(Beginning of Record excerpts)

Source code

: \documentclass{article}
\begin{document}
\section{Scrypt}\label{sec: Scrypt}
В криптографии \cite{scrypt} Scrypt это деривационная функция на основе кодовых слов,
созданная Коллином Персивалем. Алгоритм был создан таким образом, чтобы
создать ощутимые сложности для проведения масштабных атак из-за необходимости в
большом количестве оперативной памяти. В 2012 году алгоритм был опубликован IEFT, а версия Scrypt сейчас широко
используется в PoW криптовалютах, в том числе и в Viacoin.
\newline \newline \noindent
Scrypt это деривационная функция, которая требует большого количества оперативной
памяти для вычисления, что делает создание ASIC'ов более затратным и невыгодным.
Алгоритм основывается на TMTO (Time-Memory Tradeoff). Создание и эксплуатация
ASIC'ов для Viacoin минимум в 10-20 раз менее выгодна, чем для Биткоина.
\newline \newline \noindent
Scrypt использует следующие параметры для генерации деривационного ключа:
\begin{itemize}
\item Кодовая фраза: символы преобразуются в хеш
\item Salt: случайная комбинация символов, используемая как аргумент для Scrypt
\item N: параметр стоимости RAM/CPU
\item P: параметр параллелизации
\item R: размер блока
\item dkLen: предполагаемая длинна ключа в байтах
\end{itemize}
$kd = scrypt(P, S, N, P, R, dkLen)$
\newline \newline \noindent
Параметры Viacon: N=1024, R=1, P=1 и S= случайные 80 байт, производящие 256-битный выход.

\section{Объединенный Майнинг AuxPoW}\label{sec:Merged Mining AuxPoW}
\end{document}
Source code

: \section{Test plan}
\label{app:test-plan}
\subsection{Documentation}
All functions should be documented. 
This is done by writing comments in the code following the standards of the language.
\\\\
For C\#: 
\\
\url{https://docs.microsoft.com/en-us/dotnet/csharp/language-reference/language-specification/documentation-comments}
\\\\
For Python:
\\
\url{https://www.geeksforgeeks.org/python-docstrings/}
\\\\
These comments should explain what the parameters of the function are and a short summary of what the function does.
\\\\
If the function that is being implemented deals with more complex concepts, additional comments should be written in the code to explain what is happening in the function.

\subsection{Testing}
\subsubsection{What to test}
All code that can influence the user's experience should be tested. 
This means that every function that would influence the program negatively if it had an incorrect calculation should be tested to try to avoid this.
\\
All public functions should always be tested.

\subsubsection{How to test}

(End of Record excerpts)

Task objective: Filter the records for lines holding the string "ключа". Copy each one.

Result of the exercise:
Scrypt использует следующие параметры для генерации деривационного ключа:
\item dkLen: предполагаемая длинна ключа в байтах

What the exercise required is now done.